The answer to this question, at least, seems related to the brave way in which Norton and McKenna have conspired to portray Derek in particular not as a brutal, mushheaded monster, but as a smart, realistically drawn individual of credible human dimensions and complications. The monologues in which the early Derek vents his hatred are hallmarked by their shrewd incorporation of statistics, their rhetorical eloquence, and their strict, clean organization. Norton makes this guy one bright, magnetic S.O.B., which not only means he is harder to ignore and more insidious than a Time to Kill-style thug, but that he in turn appreciates intelligence and savvy in those around him. Sweeney and Lamont, the prison co-worker who befriends Derek, apparently win Derek's respect because they are his equals in both intellect and passion, qualities which Derek usually assumes racial minorities to be without.

Throughout American History X, we see figures ranging from Derek and Sweeney to a racist guru named Cameron (Stacy Keach) that all seem to find leadership among their companions through the unmimickable factor of personal charisma. Even a ringleader of the white-supremacist gang in prison, despite unseemly interactions with Latino inmates and no discernible evidence of his ideas or disposition, maintains his authority role among his cohorts by maintaining the spectacle of his own superiority: precise body language, the right tattoos, a healthy swagger. All of these "leaders" recall figures like Adolf Hitler (himself not absent from the movie) whose forceful personae were easily their greatest asset in attaining and retaining frightful peaks of power. Because Furlong plays Danny as a wide-eyed, unreflective audience for whatever worldy preacher comes along, the film is never so schematic as it might be. However progress Sweeney or Derek seems to make in reforming Danny's attitudes, his changes of heart seem capricious and shallow enough that he still may prove vulnerable to the next potent hate-message he receives from his disintegrated surroundings or coterie of fellow Lost Boys.

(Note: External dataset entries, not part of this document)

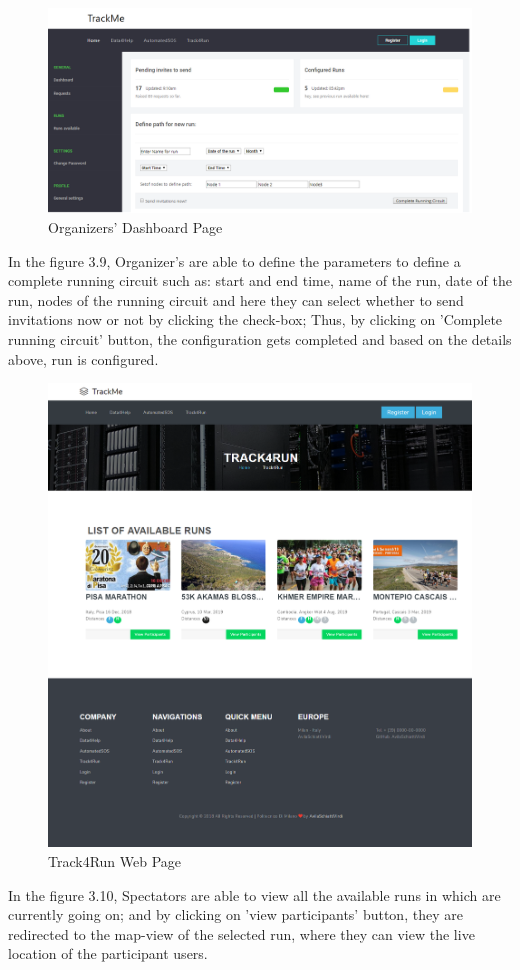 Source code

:\documentclass[a4paper, hidelinks, 12pt]{report}
\begin{document}
	\begin{figure}[H]
		\centering
		\includegraphics[scale=0.35]{UI/db_organizer2.png}
		\caption[UI: Organizers' Dashboard Page]{Organizers' Dashboard Page}
		\label{fig:Dashboard for Organizer}
	\end{figure}
	In the figure 3.9, Organizer's are able to define the parameters to define a complete running circuit such as: start and end time, name of the run, date of the run, nodes of the running circuit and here they can select whether to send invitations now or not by clicking the check-box; Thus, by clicking on 'Complete running circuit' button, the configuration gets completed and based on the details above, run is configured.
	
	\begin{figure}[H]
		\centering
		\includegraphics[scale=0.35]{UI/track4run.png}
		\caption[UI: Track4Run Web Page]{Track4Run Web Page}
		\label{fig:Track4Run Web Page}
	\end{figure}
	In the figure 3.10, Spectators are able to view all the available runs in which are currently going on; and by clicking on 'view participants' button, they are redirected to the map-view of the selected run, where they can view the live location of the participant users.
	
\end{document}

In addition to these well-planned narrative strokes, the visual vocabulary of American History X is also increasingly strong as the picture continues. A tense moment in which Derek lifts weights on the prison lot, cross-cut with the approach of several angry-looking black inmates, generates tension by giving no firm idea of how close they are to Derek or if, in fact, their blazing gazes are even aimed at him. He passes them all in a group shot that briefly, suddenly pulls them all into the same agitated space, and even though nothing comes of that particular run-in, the atmosphere of panic in which Derek inhabits the prison—not to mention the outside world upon his release—is indelibly imprinted.

Also commanding are the succinct, unbelabored scene in which the reformed Derek shamefully regards his swastika tattoo—an ersatz Scarlet Letter he will never erase, and which marks his whole family as dangerously as himself—and the ongoing division of black-and-white and color footage. This structural decision, it seems, was made not only to clarify the time settings of various scenes (which is already easily legible through hairstyles, dialogue, and even Norton's physical carriage) but to characterize Derek's racist past as the recurring, color-drained nightmare it now represents to him, and to register the "black-and-white" in which Derek as a scalding-hot racist often viewed his own world. The introduction of color to his later sequences is synonymous with his own embrace of the world's diversity and full-blooded potential for community, though he may have made this realization too late.

American History X badly needs some year-end award attention for Norton's work to save it from the shelf of overlooked films to which its media controversy and custody dispute have relegated it. Like Ralph Fiennes as Schindler's Amon Goeth, Norton alchemizes damnable cruelty with enough inner life, vulnerability, and leonine grace that he fascinates even at the moments where our revulsion toward him is greatest. We always perceive a glimmer of what Derek was, or could have been, before his humanity collapsed, so we believe more than we otherwise might in the conversion he undergoes in prison. I wouldn't call his performance the best of the year—still partial as I am to John Hurt in Love and Death on Long Island and Homayoun Ershadi in Taste of Cherry)—but these performances are all leagues apart from one another and must surely deserve place on any appropriately wide-ranging list of five nominees.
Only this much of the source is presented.